TASK BRIEF: Lines before the one containing "a task requires." are excluded; reproduce that line and all lines after it in the entries below, exactly.

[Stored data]
==============================
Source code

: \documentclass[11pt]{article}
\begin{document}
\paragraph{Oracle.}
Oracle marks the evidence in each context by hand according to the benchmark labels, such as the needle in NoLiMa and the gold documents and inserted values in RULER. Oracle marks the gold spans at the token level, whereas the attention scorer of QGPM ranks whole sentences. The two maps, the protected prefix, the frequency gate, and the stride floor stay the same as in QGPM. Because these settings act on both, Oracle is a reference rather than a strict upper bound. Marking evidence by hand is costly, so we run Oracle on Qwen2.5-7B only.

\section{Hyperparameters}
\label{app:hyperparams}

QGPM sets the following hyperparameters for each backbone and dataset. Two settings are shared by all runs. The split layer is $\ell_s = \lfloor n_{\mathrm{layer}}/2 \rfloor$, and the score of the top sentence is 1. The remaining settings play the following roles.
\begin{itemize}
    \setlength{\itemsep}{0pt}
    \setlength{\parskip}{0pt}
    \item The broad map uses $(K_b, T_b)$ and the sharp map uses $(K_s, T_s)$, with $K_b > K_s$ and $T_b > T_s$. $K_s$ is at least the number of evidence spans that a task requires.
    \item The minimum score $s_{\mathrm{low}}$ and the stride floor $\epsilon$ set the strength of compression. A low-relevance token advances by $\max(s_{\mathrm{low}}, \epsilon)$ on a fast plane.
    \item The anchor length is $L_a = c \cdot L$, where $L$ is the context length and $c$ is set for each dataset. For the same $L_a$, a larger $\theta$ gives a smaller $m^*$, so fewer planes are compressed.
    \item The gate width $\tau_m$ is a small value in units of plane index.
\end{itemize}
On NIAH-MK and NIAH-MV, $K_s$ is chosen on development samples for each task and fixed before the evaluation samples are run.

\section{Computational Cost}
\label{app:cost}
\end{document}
==============================
PROBLEM SOLUTION:
    \item The broad map uses $(K_b, T_b)$ and the sharp map uses $(K_s, T_s)$, with $K_b > K_s$ and $T_b > T_s$. $K_s$ is at least the number of evidence spans that a task requires.
    \item The minimum score $s_{\mathrm{low}}$ and the stride floor $\epsilon$ set the strength of compression. A low-relevance token advances by $\max(s_{\mathrm{low}}, \epsilon)$ on a fast plane.
    \item The anchor length is $L_a = c \cdot L$, where $L$ is the context length and $c$ is set for each dataset. For the same $L_a$, a larger $\theta$ gives a smaller $m^*$, so fewer planes are compressed.
    \item The gate width $\tau_m$ is a small value in units of plane index.
\end{itemize}
On NIAH-MK and NIAH-MV, $K_s$ is chosen on development samples for each task and fixed before the evaluation samples are run.

\section{Computational Cost}
\label{app:cost}
\end{document}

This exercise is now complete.